It was once believed that brain function peaked during early adulthood and then slowly declined, leading to lapses in memory and brain fog during your golden years. Now it’s known that our modern lifestyle plays a significant role in contributing to cognitive decline, which is why exposure to toxins, chemicals, poor diet, lack of sleep, stress and much more can hinder the functioning of your brain.
The flip side is also true in that a healthy lifestyle can support your brain health and even encourage your brain to grow new neurons, a process known as neurogenesis. Your brain’s hippocampus — the memory center — is especially able to grow new cells. It’s now known that your hippocampus regenerates throughout your entire lifetime, even into your 90s, provided you give it the tools to do so.

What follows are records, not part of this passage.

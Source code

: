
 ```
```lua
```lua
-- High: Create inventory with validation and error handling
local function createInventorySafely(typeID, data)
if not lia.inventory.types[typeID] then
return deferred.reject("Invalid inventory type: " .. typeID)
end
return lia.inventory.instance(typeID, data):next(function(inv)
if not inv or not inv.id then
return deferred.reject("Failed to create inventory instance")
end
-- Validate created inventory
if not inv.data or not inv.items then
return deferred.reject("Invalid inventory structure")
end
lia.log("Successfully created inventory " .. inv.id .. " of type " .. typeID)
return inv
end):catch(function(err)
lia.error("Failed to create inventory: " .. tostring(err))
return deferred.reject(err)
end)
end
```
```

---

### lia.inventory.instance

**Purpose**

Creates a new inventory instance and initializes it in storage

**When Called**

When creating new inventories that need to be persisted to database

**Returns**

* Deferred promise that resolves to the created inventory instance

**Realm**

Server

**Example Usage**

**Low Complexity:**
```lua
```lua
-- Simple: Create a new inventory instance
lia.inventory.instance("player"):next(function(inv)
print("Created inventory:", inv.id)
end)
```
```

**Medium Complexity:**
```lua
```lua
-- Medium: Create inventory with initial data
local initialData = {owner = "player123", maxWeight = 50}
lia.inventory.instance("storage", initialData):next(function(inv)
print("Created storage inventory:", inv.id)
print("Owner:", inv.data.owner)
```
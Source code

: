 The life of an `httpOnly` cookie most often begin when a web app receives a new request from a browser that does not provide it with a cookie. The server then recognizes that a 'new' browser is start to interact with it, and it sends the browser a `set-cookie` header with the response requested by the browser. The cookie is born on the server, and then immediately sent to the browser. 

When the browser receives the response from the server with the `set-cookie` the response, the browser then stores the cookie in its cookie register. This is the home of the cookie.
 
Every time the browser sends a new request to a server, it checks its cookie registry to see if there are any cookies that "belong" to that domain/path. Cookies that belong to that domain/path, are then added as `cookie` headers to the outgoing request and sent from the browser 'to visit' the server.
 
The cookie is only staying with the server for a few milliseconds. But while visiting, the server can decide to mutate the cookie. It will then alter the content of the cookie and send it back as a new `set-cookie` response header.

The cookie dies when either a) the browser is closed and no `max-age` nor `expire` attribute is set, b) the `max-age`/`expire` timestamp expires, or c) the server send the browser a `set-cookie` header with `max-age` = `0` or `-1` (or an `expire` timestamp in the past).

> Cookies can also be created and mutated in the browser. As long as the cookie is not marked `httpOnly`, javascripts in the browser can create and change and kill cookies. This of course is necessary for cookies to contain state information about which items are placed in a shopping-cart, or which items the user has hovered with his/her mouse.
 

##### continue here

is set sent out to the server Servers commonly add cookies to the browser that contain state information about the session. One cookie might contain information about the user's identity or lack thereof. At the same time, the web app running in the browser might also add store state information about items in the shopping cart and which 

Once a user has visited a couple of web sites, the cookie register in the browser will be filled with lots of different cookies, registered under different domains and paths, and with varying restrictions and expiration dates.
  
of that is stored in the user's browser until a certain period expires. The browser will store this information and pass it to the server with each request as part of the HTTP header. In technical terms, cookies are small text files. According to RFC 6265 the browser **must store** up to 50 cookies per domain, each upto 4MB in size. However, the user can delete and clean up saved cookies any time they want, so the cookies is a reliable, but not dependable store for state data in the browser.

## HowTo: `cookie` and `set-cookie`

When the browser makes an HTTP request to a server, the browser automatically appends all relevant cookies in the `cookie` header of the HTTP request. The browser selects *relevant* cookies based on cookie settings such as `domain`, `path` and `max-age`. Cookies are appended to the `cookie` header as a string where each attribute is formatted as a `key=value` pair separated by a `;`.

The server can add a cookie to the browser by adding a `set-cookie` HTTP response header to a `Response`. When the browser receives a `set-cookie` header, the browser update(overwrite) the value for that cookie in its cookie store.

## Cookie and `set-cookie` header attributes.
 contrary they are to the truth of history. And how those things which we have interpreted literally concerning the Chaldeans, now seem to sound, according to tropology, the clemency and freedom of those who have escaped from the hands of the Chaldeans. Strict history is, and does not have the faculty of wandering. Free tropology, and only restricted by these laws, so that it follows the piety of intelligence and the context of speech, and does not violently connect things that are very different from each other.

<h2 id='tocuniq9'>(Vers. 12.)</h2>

These “tools” are primarily lifestyle-based, which is wonderful news. You don’t need an expensive prescription medication or any medical procedure at all to boost your brain and your memory. You simply must try out the following tricks to improve your memory.
1. Eat right — The foods you eat — and don’t eat — play a crucial role in your memory. Fresh vegetables are essential, as are healthy fats and avoiding sugar. Research has shown daily sugar consumption impairs spatial memory and inhibits neurogenesis in the hippocampus.1 However, a high-fat, moderate-protein, low-net-carb ketogenic diet is crucial for protecting your brain health and preventing degeneration that can lead to Alzheimer’s.

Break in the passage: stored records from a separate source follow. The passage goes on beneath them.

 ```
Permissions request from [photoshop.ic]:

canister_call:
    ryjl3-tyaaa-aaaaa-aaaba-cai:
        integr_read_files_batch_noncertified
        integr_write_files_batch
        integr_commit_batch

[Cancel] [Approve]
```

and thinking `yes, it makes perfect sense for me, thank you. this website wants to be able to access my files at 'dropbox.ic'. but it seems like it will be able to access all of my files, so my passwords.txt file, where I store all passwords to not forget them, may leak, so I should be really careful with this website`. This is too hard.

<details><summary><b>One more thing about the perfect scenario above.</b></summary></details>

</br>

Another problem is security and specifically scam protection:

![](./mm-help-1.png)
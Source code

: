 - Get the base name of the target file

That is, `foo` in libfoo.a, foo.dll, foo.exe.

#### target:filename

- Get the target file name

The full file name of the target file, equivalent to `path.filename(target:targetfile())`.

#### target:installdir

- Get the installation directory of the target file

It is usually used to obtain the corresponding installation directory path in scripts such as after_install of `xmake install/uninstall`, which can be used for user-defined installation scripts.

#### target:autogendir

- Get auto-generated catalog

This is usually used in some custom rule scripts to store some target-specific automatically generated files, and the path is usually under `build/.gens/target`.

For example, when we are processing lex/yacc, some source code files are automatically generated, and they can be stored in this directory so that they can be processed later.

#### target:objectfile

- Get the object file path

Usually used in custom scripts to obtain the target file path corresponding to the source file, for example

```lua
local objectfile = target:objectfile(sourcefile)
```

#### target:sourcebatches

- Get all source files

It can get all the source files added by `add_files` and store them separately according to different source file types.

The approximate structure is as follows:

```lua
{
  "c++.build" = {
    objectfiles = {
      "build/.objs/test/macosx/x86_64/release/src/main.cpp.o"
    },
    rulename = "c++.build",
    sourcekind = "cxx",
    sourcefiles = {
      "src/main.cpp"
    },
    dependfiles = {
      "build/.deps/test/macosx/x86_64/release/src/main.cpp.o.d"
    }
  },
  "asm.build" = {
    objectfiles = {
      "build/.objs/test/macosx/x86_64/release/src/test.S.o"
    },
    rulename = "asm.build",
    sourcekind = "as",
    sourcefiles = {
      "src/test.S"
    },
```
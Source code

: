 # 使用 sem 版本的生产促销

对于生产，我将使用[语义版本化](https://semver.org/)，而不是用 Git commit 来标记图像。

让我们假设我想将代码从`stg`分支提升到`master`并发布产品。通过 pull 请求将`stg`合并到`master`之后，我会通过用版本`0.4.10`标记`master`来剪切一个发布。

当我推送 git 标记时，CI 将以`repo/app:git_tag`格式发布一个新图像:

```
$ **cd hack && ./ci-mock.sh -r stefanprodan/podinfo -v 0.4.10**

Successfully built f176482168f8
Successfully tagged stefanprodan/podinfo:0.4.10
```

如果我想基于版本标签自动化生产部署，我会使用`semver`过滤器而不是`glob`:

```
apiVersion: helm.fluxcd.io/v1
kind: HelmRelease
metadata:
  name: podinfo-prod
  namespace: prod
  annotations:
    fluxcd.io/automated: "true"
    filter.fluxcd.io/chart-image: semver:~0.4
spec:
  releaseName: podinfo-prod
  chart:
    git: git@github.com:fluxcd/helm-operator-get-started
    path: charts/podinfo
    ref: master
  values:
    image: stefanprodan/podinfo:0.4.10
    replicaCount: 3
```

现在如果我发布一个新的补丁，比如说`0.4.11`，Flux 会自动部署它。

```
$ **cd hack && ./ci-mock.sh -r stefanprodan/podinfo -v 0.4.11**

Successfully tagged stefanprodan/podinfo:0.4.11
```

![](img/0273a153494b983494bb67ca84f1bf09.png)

One of the most striking studies showing the effects of a high-fat/low-carb versus high-carb diets on brain health revealed that high-carb diets increase your risk of dementia by a whopping 89%, while high-fat diets lower the risk significantly.2
In my book, “Superfuel: Ketogenic Keys to Unlock the Secrets to Good Fats, Bad Fats, and Great Health,” cowritten with James DiNicolantonio, Pharm.D., we explain how the omega-3 fat DHA is an essential structural component of your brain and is found in high levels in your neurons. When your omega-3 intake is inadequate, your nerve cells become stiff and more prone to inflammation as the missing omega-3 fats are substituted with omega-6 instead.